EXERCISE PROMPT:
The full listing below should be printed word for word.

RECORDS FOR THE EXERCISE:
========

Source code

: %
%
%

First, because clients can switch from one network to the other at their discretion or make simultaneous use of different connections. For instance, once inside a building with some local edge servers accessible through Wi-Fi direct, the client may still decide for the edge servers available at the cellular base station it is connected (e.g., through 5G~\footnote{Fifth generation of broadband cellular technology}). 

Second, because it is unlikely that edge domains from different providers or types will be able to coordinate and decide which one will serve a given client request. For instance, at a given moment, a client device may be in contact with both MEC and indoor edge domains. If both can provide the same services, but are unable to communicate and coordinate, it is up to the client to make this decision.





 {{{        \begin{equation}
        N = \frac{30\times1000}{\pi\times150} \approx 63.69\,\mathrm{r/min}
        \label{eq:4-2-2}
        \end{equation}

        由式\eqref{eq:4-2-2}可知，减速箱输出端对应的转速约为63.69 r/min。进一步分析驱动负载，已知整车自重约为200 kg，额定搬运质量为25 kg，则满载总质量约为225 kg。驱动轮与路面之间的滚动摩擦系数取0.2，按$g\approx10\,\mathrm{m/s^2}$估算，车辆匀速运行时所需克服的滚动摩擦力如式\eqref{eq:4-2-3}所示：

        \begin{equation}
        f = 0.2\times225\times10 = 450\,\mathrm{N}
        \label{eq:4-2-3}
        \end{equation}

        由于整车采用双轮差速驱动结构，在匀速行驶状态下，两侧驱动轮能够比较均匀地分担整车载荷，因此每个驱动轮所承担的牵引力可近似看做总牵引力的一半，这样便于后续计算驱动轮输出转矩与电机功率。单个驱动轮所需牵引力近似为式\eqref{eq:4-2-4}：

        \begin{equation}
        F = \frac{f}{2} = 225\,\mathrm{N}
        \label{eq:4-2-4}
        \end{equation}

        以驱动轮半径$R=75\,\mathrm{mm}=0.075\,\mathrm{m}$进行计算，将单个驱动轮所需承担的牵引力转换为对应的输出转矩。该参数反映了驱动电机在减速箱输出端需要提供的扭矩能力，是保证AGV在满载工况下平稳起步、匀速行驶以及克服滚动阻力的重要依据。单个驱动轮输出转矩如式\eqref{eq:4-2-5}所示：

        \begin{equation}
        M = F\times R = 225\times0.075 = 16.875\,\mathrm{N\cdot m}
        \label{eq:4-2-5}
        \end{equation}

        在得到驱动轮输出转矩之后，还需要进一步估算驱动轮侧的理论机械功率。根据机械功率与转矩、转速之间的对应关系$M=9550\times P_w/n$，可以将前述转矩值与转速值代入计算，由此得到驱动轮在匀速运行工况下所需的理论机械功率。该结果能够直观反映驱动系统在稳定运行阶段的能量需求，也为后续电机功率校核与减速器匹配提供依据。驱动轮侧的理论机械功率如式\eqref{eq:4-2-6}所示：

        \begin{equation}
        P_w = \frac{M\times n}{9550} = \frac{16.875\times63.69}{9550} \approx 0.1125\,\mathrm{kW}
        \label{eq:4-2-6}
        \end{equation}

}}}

========

RESPONSE FOR THIS EXERCISE:
Source code

: %
%
%

First, because clients can switch from one network to the other at their discretion or make simultaneous use of different connections. For instance, once inside a building with some local edge servers accessible through Wi-Fi direct, the client may still decide for the edge servers available at the cellular base station it is connected (e.g., through 5G~\footnote{Fifth generation of broadband cellular technology}). 

Second, because it is unlikely that edge domains from different providers or types will be able to coordinate and decide which one will serve a given client request. For instance, at a given moment, a client device may be in contact with both MEC and indoor edge domains. If both can provide the same services, but are unable to communicate and coordinate, it is up to the client to make this decision.





 {{{        \begin{equation}
        N = \frac{30\times1000}{\pi\times150} \approx 63.69\,\mathrm{r/min}
        \label{eq:4-2-2}
        \end{equation}

        由式\eqref{eq:4-2-2}可知，减速箱输出端对应的转速约为63.69 r/min。进一步分析驱动负载，已知整车自重约为200 kg，额定搬运质量为25 kg，则满载总质量约为225 kg。驱动轮与路面之间的滚动摩擦系数取0.2，按$g\approx10\,\mathrm{m/s^2}$估算，车辆匀速运行时所需克服的滚动摩擦力如式\eqref{eq:4-2-3}所示：

        \begin{equation}
        f = 0.2\times225\times10 = 450\,\mathrm{N}
        \label{eq:4-2-3}
        \end{equation}

        由于整车采用双轮差速驱动结构，在匀速行驶状态下，两侧驱动轮能够比较均匀地分担整车载荷，因此每个驱动轮所承担的牵引力可近似看做总牵引力的一半，这样便于后续计算驱动轮输出转矩与电机功率。单个驱动轮所需牵引力近似为式\eqref{eq:4-2-4}：

        \begin{equation}
        F = \frac{f}{2} = 225\,\mathrm{N}
        \label{eq:4-2-4}
        \end{equation}

        以驱动轮半径$R=75\,\mathrm{mm}=0.075\,\mathrm{m}$进行计算，将单个驱动轮所需承担的牵引力转换为对应的输出转矩。该参数反映了驱动电机在减速箱输出端需要提供的扭矩能力，是保证AGV在满载工况下平稳起步、匀速行驶以及克服滚动阻力的重要依据。单个驱动轮输出转矩如式\eqref{eq:4-2-5}所示：

        \begin{equation}
        M = F\times R = 225\times0.075 = 16.875\,\mathrm{N\cdot m}
        \label{eq:4-2-5}
        \end{equation}

        在得到驱动轮输出转矩之后，还需要进一步估算驱动轮侧的理论机械功率。根据机械功率与转矩、转速之间的对应关系$M=9550\times P_w/n$，可以将前述转矩值与转速值代入计算，由此得到驱动轮在匀速运行工况下所需的理论机械功率。该结果能够直观反映驱动系统在稳定运行阶段的能量需求，也为后续电机功率校核与减速器匹配提供依据。驱动轮侧的理论机械功率如式\eqref{eq:4-2-6}所示：

        \begin{equation}
        P_w = \frac{M\times n}{9550} = \frac{16.875\times63.69}{9550} \approx 0.1125\,\mathrm{kW}
        \label{eq:4-2-6}
        \end{equation}

}}}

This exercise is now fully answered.